Локи видел, как убивают богов его чудовищные дети. Видел, как боги убивают его детей. А потом, когда уже застывала кровавая слизь, покрывшая поле, Локи бился на мечах с Хеймдаллем, зорким глашатаем. В обоих кипела бесстрашная, отчаянная ярость. Противники сразили друг друга, и тела их упали накрест.
Земля досталась Сурту. Его огонь лизал искалеченные ветви Иггдрасиля и пожирал его корни в глубине земли. Чертоги богов валились в огненное озеро. Скорбная Фригг сидела на золотом престоле, глядя, как язычки огня перебегают по дверным косякам и гложут основание чертога. Она не пошевелилась, когда пламя охватило ее, а потом стала черным остовом, пеплом среди падающего пепла.
Суртов огонь кипел во чреве моря. Рандрасиль смыло яростным теченьем. Его дивная крона поблекла и умерла. Раскаленное море трепало ее вместе с мертвыми созданиями, некогда находившими в ней кров и пищу.
Время шло, и однажды огонь потух. Осталась только жидкая черная гладь, на которой мигали искорки света, проникшего в пробоины черепа, да покачивались несколько золотых фигурок для игры в тавлеи.

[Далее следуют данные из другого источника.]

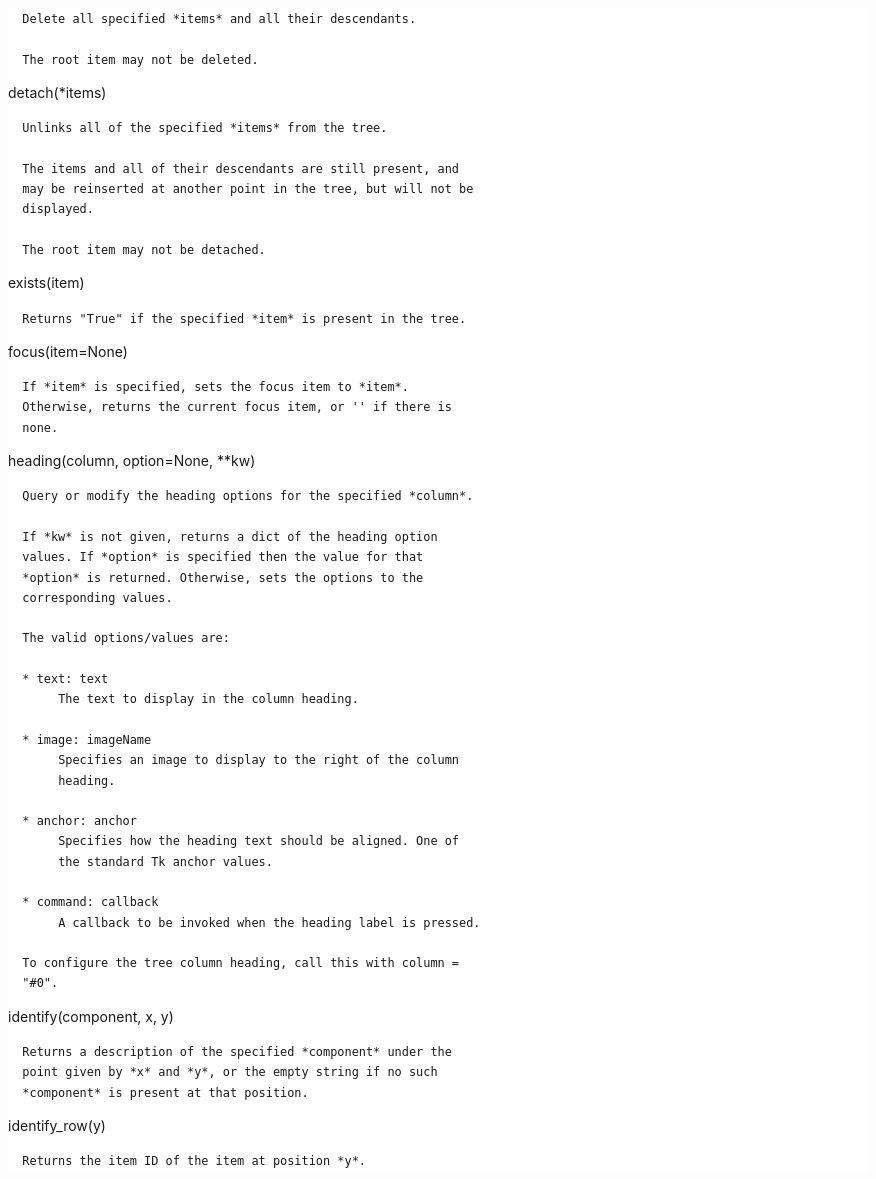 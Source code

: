       Delete all specified *items* and all their descendants.

      The root item may not be deleted.

   detach(*items)

      Unlinks all of the specified *items* from the tree.

      The items and all of their descendants are still present, and
      may be reinserted at another point in the tree, but will not be
      displayed.

      The root item may not be detached.

   exists(item)

      Returns "True" if the specified *item* is present in the tree.

   focus(item=None)

      If *item* is specified, sets the focus item to *item*.
      Otherwise, returns the current focus item, or '' if there is
      none.

   heading(column, option=None, **kw)

      Query or modify the heading options for the specified *column*.

      If *kw* is not given, returns a dict of the heading option
      values. If *option* is specified then the value for that
      *option* is returned. Otherwise, sets the options to the
      corresponding values.

      The valid options/values are:

      * text: text
           The text to display in the column heading.

      * image: imageName
           Specifies an image to display to the right of the column
           heading.

      * anchor: anchor
           Specifies how the heading text should be aligned. One of
           the standard Tk anchor values.

      * command: callback
           A callback to be invoked when the heading label is pressed.

      To configure the tree column heading, call this with column =
      "#0".

   identify(component, x, y)

      Returns a description of the specified *component* under the
      point given by *x* and *y*, or the empty string if no such
      *component* is present at that position.

   identify_row(y)

      Returns the item ID of the item at position *y*.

Тоненькая девочка после большой войны
Картину всеобщей гибели девочка сберегла, словно овальную пластинку базальта или аспидного сланца. Этот плоский черный камешек она постоянно полировала в мозгу, где уже жили призрачный волк и змея с тяжкой тупоконечной головой и блестящими извивами хвоста. Девочка искала в книгах только то, что ей было нужно, и предпочла не воображать, не помнить то место в «Асгарде и богах», где говорилось о возвращении богов и людей на обновленную, зеленую равнину Иды. Педантичный немец-редактор писал, что всеобщее воскрешение, скорее всего, – христианские наслоения на первоначальном суровом мифе. Этого было достаточно: девочка сразу ему поверила. Ей нужна была первоначальная концовка, где остается лишь черная вода.
Черный камешек в ее мозгу и темная вода на книжной странице были одним и тем же – особой формой знания. Так уж работают в нас мифы – вещи, существа, истории, населяющие разум. Их нельзя объяснить, и сами они ничего не объясняют. Миф не доктрина и не аллегория. Чернота погибшего мира поселилась у девочки в голове и примешивалась теперь ко всему, что она видела и переживала.

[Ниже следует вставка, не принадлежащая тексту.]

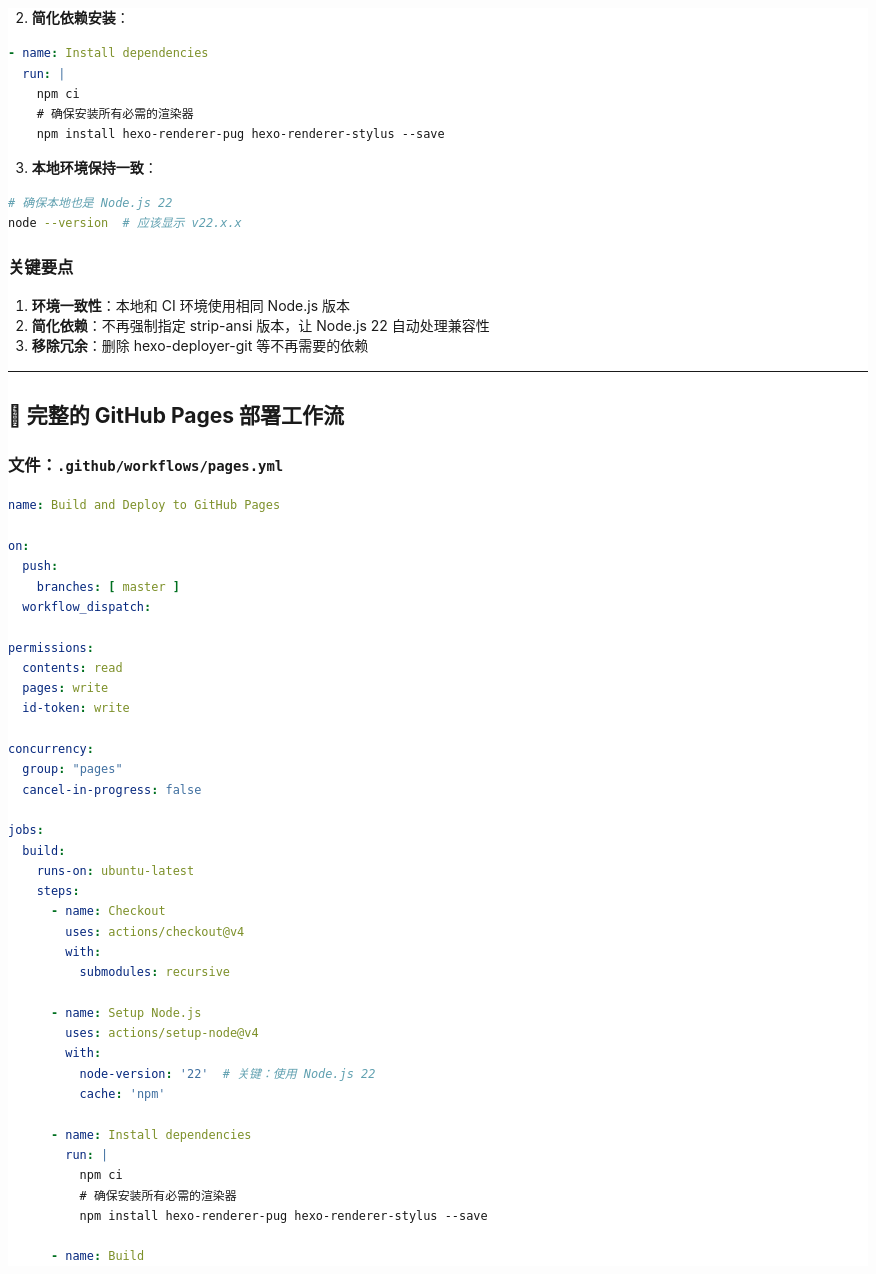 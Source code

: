 2. **简化依赖安装**：
```yaml
- name: Install dependencies
  run: |
    npm ci
    # 确保安装所有必需的渲染器
    npm install hexo-renderer-pug hexo-renderer-stylus --save
```

3. **本地环境保持一致**：
```bash
# 确保本地也是 Node.js 22
node --version  # 应该显示 v22.x.x
```

### 关键要点

1. **环境一致性**：本地和 CI 环境使用相同 Node.js 版本
2. **简化依赖**：不再强制指定 strip-ansi 版本，让 Node.js 22 自动处理兼容性
3. **移除冗余**：删除 hexo-deployer-git 等不再需要的依赖

---

## 🔧 完整的 GitHub Pages 部署工作流

### 文件：`.github/workflows/pages.yml`
```yaml
name: Build and Deploy to GitHub Pages

on:
  push:
    branches: [ master ]
  workflow_dispatch:

permissions:
  contents: read
  pages: write
  id-token: write

concurrency:
  group: "pages"
  cancel-in-progress: false

jobs:
  build:
    runs-on: ubuntu-latest
    steps:
      - name: Checkout
        uses: actions/checkout@v4
        with:
          submodules: recursive

      - name: Setup Node.js
        uses: actions/setup-node@v4
        with:
          node-version: '22'  # 关键：使用 Node.js 22
          cache: 'npm'

      - name: Install dependencies
        run: |
          npm ci
          # 确保安装所有必需的渲染器
          npm install hexo-renderer-pug hexo-renderer-stylus --save

      - name: Build
```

Девочка берегла Рагнарёк до времени, когда станет окончательно ясно, что отец не вернется. Но однажды глубокой ночью он вернулся. Девочка проснулась в своей комнатке с неснятой еще светомаскировкой, а на пороге стоял отец – сияние золотисто-рыжих волос, золотой крылатый значок на кителе, руки раскинуты ей навстречу. Девочка ринулась к нему, и в голове у нее рухнули стены, защищавшие от грядущего горя. Но черный камешек Рагнарёка остался.